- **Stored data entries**
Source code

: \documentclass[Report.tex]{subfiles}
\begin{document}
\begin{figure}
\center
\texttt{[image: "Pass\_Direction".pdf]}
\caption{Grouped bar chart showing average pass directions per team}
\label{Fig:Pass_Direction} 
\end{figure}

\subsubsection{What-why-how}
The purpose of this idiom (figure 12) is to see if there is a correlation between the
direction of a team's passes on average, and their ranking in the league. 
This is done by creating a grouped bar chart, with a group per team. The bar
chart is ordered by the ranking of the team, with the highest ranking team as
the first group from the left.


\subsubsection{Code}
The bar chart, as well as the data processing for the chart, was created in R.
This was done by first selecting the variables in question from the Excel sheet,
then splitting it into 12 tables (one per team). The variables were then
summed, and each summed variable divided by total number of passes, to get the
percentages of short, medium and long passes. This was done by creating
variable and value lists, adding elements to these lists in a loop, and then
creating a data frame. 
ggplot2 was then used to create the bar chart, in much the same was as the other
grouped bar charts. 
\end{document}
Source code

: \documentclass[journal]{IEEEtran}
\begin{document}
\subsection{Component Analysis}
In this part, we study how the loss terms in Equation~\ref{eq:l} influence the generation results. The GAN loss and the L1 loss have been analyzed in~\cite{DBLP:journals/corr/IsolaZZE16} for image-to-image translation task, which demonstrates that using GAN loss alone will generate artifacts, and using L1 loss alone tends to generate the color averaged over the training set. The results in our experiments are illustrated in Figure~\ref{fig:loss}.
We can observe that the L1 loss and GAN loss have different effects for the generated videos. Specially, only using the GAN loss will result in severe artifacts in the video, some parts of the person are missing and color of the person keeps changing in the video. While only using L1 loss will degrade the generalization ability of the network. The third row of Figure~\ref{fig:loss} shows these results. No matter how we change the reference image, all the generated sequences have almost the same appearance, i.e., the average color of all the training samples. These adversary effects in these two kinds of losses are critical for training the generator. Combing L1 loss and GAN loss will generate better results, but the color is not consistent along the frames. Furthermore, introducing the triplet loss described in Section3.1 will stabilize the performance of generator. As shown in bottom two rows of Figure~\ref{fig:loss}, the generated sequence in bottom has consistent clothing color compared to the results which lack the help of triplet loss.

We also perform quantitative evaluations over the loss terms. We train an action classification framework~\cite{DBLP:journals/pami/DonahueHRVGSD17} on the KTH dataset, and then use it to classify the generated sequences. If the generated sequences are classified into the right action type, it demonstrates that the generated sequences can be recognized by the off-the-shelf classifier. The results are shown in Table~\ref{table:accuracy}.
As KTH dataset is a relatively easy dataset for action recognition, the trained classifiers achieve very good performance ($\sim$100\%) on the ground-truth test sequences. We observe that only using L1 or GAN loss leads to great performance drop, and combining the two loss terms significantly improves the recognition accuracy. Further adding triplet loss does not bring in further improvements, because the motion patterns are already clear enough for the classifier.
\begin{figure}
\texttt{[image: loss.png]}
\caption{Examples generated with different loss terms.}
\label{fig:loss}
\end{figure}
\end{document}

- **TO DO**
Only a number should be given: the count of lines above that contain the word "from".

- **ANSWER FOR THE TASK**
2